• ACTIVITY
The answer should consist of each line below that contains the word "adalah".
BEGIN
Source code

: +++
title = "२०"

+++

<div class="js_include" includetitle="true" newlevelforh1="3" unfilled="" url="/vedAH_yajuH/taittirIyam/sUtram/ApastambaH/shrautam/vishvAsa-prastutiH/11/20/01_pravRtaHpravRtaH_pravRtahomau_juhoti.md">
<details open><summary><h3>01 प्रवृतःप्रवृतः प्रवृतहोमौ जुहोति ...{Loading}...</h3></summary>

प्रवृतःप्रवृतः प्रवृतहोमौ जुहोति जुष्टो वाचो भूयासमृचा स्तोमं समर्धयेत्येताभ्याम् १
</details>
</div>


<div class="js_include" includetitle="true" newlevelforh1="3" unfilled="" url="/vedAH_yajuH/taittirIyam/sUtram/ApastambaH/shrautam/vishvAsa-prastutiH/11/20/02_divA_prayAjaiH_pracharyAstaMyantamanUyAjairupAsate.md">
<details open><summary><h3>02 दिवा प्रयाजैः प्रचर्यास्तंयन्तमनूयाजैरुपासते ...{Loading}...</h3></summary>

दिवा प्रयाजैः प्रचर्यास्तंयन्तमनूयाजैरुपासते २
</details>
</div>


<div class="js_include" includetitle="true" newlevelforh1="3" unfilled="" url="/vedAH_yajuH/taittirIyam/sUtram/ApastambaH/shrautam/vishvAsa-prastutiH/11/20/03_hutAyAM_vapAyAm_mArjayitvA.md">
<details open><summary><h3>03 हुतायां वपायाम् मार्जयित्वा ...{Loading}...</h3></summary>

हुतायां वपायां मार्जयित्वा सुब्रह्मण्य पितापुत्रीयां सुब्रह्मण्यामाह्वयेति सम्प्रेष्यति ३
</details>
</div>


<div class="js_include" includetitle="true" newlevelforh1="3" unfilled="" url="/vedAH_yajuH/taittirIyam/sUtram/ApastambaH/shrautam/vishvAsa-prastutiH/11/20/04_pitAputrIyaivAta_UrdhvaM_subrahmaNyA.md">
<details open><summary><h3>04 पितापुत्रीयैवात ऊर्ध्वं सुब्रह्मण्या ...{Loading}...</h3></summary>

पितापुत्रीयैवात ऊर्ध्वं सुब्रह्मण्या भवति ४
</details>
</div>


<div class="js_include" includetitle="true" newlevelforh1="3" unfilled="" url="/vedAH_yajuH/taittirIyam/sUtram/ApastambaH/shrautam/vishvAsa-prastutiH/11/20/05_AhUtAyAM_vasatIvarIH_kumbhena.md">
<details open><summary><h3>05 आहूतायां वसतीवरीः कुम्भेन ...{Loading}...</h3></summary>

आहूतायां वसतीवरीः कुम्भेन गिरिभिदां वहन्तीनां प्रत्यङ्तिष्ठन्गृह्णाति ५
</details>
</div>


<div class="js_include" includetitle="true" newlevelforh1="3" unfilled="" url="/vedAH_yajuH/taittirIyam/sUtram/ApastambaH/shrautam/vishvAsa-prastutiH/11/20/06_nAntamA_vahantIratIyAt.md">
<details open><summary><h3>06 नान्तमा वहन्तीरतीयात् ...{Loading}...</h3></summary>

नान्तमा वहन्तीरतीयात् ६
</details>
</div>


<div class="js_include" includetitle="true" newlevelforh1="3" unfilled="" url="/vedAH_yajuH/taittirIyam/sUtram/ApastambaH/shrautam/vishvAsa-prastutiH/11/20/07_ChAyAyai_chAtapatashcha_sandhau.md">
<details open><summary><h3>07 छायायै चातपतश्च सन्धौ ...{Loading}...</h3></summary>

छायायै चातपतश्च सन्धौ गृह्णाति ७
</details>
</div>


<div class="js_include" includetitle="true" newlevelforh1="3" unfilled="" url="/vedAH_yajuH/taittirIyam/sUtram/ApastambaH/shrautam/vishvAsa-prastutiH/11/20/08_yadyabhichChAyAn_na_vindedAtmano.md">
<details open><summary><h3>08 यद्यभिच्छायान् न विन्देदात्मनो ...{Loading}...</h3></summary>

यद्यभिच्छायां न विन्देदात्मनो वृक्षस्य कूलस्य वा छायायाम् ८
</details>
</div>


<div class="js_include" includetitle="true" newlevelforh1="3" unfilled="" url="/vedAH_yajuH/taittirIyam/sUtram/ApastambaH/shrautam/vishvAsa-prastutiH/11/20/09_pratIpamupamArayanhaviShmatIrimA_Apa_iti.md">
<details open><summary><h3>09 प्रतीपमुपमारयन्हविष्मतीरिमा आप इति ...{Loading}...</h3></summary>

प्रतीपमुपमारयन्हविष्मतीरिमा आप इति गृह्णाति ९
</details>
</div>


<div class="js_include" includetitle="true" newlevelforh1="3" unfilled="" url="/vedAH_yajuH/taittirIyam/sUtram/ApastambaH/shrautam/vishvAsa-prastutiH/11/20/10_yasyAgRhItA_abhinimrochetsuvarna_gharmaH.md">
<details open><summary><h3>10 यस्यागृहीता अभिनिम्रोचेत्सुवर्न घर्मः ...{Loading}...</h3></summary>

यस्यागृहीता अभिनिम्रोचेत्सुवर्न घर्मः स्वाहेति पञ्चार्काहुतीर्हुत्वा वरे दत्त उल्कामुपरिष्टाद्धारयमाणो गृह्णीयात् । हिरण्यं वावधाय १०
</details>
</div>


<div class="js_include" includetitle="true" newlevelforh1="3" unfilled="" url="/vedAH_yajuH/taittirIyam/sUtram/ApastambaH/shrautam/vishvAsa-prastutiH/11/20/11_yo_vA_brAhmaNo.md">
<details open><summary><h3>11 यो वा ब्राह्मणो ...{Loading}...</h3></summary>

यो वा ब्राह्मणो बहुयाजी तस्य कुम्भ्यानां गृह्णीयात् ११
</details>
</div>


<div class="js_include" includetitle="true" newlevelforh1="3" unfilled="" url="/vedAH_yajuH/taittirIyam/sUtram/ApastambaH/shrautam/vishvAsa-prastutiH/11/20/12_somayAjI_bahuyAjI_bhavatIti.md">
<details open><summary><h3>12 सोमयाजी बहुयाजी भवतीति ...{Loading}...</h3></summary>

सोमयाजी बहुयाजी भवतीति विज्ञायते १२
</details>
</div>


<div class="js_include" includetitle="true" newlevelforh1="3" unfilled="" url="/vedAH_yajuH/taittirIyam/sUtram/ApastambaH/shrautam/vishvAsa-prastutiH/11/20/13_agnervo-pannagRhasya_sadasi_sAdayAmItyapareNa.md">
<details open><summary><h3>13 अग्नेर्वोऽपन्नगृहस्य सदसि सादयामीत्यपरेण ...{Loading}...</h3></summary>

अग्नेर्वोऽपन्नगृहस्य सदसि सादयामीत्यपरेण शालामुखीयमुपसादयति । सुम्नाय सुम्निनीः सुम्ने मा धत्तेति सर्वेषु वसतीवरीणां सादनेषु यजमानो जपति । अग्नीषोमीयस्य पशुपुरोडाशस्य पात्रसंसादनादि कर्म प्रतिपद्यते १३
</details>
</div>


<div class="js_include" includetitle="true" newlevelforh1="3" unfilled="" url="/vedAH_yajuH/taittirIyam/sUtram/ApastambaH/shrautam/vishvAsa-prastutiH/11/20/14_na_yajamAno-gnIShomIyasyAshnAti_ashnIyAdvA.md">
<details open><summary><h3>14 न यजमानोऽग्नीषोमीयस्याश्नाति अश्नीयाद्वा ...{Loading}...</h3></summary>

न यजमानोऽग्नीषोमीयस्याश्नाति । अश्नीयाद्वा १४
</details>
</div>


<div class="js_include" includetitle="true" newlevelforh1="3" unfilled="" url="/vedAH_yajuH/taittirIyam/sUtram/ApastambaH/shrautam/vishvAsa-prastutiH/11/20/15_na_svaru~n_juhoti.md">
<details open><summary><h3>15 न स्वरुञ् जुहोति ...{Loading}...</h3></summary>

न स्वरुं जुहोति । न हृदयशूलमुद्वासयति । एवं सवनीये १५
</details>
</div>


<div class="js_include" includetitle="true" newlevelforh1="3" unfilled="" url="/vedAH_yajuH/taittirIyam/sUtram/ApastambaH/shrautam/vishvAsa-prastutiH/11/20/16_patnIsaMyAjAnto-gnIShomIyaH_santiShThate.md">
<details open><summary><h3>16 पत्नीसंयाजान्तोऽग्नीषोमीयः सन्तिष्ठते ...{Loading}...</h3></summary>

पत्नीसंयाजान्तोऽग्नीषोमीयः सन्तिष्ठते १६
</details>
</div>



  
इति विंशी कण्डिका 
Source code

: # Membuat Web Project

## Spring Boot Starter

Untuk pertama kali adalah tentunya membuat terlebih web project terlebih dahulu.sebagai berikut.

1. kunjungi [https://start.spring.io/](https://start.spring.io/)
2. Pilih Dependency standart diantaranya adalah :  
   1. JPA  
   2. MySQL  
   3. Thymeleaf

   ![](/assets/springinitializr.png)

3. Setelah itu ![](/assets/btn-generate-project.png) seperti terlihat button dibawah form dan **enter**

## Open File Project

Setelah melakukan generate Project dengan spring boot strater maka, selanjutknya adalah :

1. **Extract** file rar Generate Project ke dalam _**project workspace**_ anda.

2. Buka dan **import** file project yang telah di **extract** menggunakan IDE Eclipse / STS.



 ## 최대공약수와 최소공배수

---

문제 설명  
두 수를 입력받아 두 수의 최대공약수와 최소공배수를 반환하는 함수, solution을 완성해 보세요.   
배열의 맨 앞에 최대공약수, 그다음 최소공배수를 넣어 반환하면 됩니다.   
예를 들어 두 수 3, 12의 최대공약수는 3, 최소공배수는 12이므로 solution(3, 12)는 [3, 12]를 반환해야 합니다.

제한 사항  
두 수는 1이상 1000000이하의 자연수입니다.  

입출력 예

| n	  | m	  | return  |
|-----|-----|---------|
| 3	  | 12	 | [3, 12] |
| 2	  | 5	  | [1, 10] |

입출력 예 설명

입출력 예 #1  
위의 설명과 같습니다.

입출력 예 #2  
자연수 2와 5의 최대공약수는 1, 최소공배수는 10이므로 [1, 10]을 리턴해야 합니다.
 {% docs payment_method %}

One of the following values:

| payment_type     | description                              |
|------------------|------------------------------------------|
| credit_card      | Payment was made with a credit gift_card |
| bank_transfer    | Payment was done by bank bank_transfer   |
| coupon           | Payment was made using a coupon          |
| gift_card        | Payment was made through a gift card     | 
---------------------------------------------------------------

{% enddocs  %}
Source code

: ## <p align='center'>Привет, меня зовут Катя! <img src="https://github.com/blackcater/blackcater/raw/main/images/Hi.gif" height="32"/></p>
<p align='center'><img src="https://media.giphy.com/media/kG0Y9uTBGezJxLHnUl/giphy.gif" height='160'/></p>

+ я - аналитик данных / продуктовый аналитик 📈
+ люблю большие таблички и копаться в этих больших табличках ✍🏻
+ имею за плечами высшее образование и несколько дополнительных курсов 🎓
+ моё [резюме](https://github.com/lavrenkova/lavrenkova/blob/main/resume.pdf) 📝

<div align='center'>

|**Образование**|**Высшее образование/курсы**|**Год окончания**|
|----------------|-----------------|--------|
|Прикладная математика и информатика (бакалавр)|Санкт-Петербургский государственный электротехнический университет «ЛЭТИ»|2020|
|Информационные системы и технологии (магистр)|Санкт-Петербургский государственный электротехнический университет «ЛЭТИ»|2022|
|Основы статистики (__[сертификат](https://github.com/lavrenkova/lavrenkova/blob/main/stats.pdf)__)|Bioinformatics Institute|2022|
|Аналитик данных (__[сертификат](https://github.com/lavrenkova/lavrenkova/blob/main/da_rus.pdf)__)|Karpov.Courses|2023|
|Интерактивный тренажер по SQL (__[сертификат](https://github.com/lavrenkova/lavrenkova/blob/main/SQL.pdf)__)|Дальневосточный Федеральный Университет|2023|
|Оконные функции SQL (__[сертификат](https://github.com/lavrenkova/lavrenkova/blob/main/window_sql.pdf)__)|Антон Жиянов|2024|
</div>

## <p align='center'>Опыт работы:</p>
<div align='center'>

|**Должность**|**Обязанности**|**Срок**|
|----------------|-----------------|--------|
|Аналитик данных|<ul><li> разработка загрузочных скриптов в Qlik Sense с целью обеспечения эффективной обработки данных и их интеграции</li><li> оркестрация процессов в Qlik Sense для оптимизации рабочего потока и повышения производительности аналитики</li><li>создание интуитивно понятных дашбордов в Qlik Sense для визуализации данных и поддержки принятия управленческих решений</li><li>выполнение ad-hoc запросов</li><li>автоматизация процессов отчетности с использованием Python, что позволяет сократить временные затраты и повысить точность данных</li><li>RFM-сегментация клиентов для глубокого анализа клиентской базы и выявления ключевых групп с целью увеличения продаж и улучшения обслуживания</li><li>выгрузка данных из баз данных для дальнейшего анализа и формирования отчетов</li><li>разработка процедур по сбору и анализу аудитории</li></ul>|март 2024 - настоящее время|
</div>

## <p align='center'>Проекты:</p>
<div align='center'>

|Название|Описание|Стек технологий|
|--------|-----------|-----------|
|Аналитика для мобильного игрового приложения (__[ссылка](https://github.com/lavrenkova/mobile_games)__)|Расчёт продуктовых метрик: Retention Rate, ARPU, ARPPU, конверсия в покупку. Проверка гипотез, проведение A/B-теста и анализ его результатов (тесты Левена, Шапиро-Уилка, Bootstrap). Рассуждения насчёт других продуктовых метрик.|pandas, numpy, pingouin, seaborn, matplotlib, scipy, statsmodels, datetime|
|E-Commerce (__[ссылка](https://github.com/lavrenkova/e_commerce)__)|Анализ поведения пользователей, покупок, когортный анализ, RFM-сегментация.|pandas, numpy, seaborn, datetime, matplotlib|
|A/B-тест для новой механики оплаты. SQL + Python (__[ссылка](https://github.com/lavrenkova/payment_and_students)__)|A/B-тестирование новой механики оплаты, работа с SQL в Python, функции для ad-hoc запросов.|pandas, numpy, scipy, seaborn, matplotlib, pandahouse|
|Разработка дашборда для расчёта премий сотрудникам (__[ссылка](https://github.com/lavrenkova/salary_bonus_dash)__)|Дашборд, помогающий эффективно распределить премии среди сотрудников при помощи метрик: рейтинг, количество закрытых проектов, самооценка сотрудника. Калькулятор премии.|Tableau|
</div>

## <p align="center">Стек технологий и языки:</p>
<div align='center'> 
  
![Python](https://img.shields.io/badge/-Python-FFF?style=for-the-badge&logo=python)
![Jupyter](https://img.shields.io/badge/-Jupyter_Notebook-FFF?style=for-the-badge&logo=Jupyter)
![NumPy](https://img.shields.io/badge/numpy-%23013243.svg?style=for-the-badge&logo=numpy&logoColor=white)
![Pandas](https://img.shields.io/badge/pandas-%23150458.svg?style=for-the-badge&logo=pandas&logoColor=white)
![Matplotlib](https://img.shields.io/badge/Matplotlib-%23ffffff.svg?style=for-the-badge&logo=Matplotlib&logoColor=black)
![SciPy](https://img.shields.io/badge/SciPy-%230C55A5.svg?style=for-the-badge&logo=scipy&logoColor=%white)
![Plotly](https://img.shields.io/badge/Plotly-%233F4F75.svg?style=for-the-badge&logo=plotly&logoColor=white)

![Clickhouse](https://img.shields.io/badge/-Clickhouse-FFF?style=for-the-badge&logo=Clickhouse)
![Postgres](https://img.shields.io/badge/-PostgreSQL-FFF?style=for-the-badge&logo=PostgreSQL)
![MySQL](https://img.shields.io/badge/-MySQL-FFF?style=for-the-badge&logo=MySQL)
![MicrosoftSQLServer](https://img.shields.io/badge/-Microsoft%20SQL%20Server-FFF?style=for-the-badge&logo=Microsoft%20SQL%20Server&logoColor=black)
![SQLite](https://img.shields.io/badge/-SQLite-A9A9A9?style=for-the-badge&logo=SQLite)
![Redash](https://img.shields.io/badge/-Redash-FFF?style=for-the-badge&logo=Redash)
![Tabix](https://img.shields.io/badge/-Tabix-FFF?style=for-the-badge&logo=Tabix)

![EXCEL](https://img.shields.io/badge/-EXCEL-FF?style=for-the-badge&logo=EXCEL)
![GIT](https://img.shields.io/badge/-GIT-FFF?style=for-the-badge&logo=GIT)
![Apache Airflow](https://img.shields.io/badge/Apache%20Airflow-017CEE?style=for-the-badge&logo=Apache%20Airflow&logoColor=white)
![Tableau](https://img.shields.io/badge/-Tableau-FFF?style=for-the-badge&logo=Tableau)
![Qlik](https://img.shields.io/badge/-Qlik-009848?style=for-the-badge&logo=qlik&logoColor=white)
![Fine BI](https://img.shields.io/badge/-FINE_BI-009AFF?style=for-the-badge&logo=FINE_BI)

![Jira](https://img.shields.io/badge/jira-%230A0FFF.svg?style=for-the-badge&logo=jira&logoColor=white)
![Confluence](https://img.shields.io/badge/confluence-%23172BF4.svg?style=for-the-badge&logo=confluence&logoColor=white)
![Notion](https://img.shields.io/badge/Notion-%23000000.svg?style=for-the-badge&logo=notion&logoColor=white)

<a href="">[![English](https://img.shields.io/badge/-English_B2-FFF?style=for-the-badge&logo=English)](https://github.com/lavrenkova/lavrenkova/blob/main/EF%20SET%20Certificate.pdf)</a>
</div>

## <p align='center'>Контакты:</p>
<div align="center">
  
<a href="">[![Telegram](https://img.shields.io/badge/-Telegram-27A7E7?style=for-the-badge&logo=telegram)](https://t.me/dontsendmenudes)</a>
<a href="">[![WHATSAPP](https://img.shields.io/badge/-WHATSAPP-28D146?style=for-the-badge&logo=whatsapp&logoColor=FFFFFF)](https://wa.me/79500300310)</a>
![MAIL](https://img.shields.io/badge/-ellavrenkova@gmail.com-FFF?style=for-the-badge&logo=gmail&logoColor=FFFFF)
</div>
END
• EXPECTED OUTPUT
Untuk pertama kali adalah tentunya membuat terlebih web project terlebih dahulu.sebagai berikut.
2. Pilih Dependency standart diantaranya adalah :  
Setelah melakukan generate Project dengan spring boot strater maka, selanjutknya adalah :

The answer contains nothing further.